On 7 June 1933 he became a member of the SS. He was the German Commissioner of the Warsaw Ghetto ("Kommissar für den jüdischen Wohnbezirk"), from April 1941 to November 1942. While the Nazis depicted themselves as administrators and managers pursuing a would-be "productionalist policy of economic independence providing the Ghetto with essential materials for its inhabitants continual survival until the adoption of the final solution", in reality they were already pursuing the Nazi goal of exterminating European Jewry through starvation, exposure and diseases induced by abysmal living conditions.

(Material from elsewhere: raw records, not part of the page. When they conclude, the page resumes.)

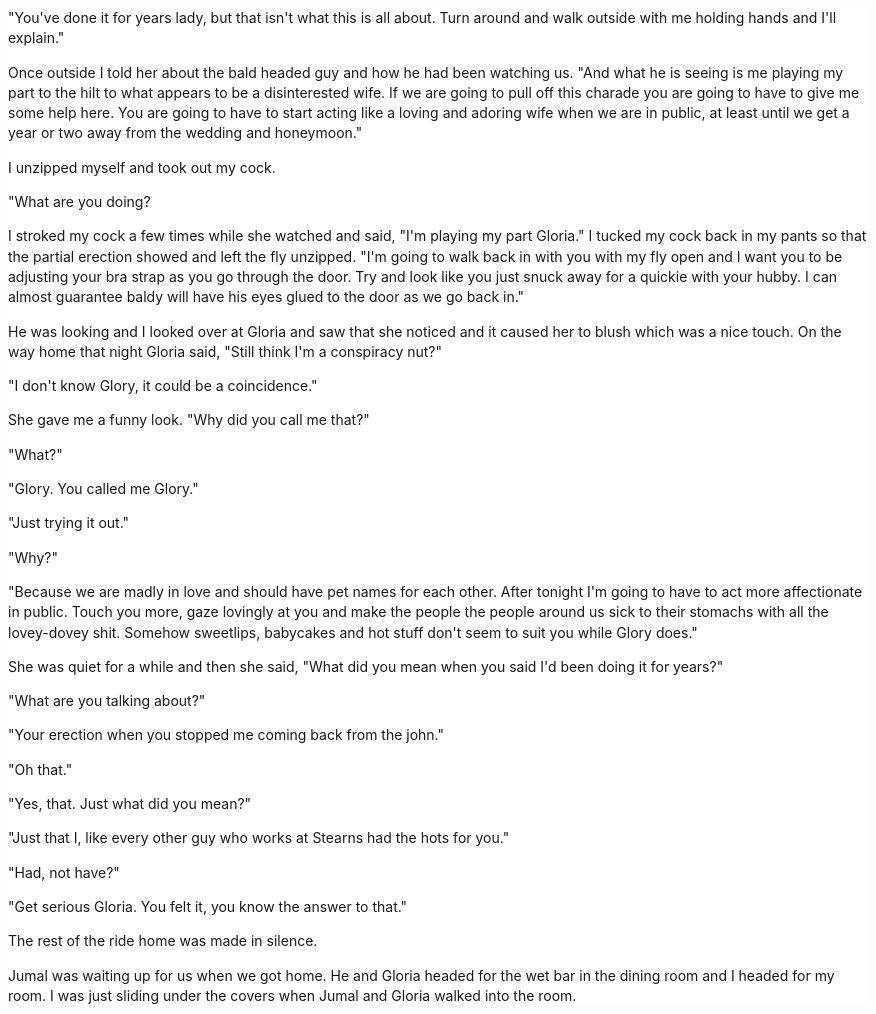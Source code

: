 "You've done it for years lady, but that isn't what this is all about. Turn around and walk outside with me holding hands and I'll explain." 

Once outside I told her about the bald headed guy and how he had been watching us. "And what he is seeing is me playing my part to the hilt to what appears to be a disinterested wife. If we are going to pull off this charade you are going to have to give me some help here. You are going to have to start acting like a loving and adoring wife when we are in public, at least until we get a year or two away from the wedding and honeymoon." 

I unzipped myself and took out my cock. 

"What are you doing? 

I stroked my cock a few times while she watched and said, "I'm playing my part Gloria." I tucked my cock back in my pants so that the partial erection showed and left the fly unzipped. "I'm going to walk back in with you with my fly open and I want you to be adjusting your bra strap as you go through the door. Try and look like you just snuck away for a quickie with your hubby. I can almost guarantee baldy will have his eyes glued to the door as we go back in." 

He was looking and I looked over at Gloria and saw that she noticed and it caused her to blush which was a nice touch. On the way home that night Gloria said, "Still think I'm a conspiracy nut?" 

"I don't know Glory, it could be a coincidence." 

She gave me a funny look. "Why did you call me that?" 

"What?" 

"Glory. You called me Glory." 

"Just trying it out." 

"Why?" 

"Because we are madly in love and should have pet names for each other. After tonight I'm going to have to act more affectionate in public. Touch you more, gaze lovingly at you and make the people the people around us sick to their stomachs with all the lovey-dovey shit. Somehow sweetlips, babycakes and hot stuff don't seem to suit you while Glory does." 

She was quiet for a while and then she said, "What did you mean when you said I'd been doing it for years?" 

"What are you talking about?" 

"Your erection when you stopped me coming back from the john." 

"Oh that." 

"Yes, that. Just what did you mean?" 

"Just that I, like every other guy who works at Stearns had the hots for you." 

"Had, not have?" 

"Get serious Gloria. You felt it, you know the answer to that." 

The rest of the ride home was made in silence. 

Jumal was waiting up for us when we got home. He and Gloria headed for the wet bar in the dining room and I headed for my room. I was just sliding under the covers when Jumal and Gloria walked into the room. 
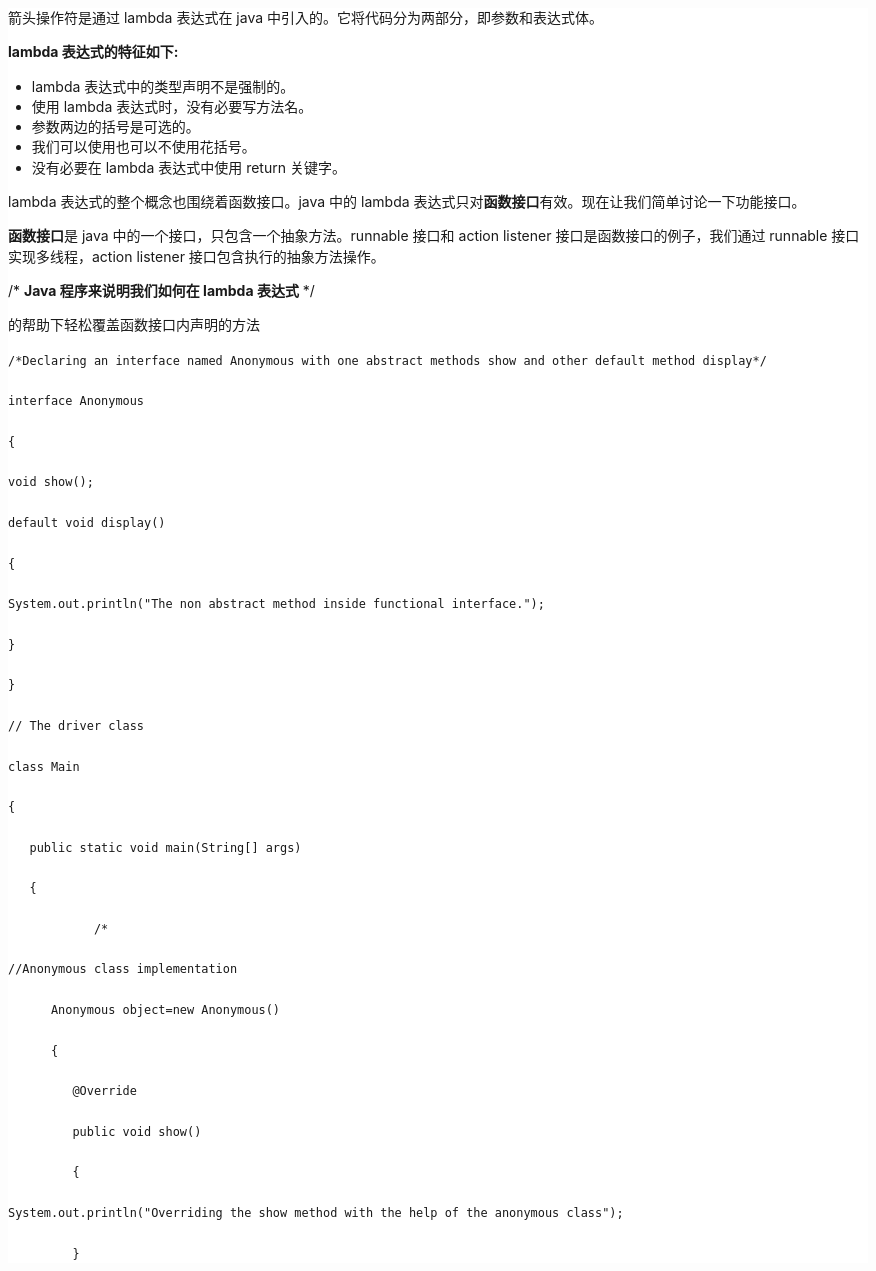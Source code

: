 箭头操作符是通过 lambda 表达式在 java 中引入的。它将代码分为两部分，即参数和表达式体。

**lambda 表达式的特征如下:**

*   lambda 表达式中的类型声明不是强制的。
*   使用 lambda 表达式时，没有必要写方法名。
*   参数两边的括号是可选的。
*   我们可以使用也可以不使用花括号。
*   没有必要在 lambda 表达式中使用 return 关键字。

lambda 表达式的整个概念也围绕着函数接口。java 中的 lambda 表达式只对**函数接口**有效。现在让我们简单讨论一下功能接口。

**函数接口**是 java 中的一个接口，只包含一个抽象方法。runnable 接口和 action listener 接口是函数接口的例子，我们通过 runnable 接口实现多线程，action listener 接口包含执行的抽象方法操作。

/* **Java 程序来说明我们如何在 lambda 表达式** */

的帮助下轻松覆盖函数接口内声明的方法

```
/*Declaring an interface named Anonymous with one abstract methods show and other default method display*/

interface Anonymous

{

void show();

default void display()

{

System.out.println("The non abstract method inside functional interface.");

}

}

// The driver class

class Main

{

   public static void main(String[] args)

   {

            /*

//Anonymous class implementation

      Anonymous object=new Anonymous()

      {

         @Override

         public void show()

         {

System.out.println("Overriding the show method with the help of the anonymous class");

         }

```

"Overcrowding and food shortages led to an extremely high mortality rate in the ghetto. Almost 30 percent of the population of Warsaw was packed into 2.4 percent of the city's area. The Germans set a food ration for Jews at just 181 calories a day. By August 1941, more than 5,000 people a month succumbed to starvation and disease." At least one order given by Auerswald for the execution of Jews who had escaped the Ghetto from 17 October 1941, is extant. The mass deportations of Jews from the Ghetto to the Treblinka extermination camp on 22 July 1942 began while Auerswald was the Ghetto Commissioner.

== Later life ==
After the war, Auerswald was active as a lawyer in Düsseldorf. A late preliminary investigation into his participation in Nazi war crimes was initiated by the public prosecution in Dortmund, which was discontinued due to Auerswald's death in 1970.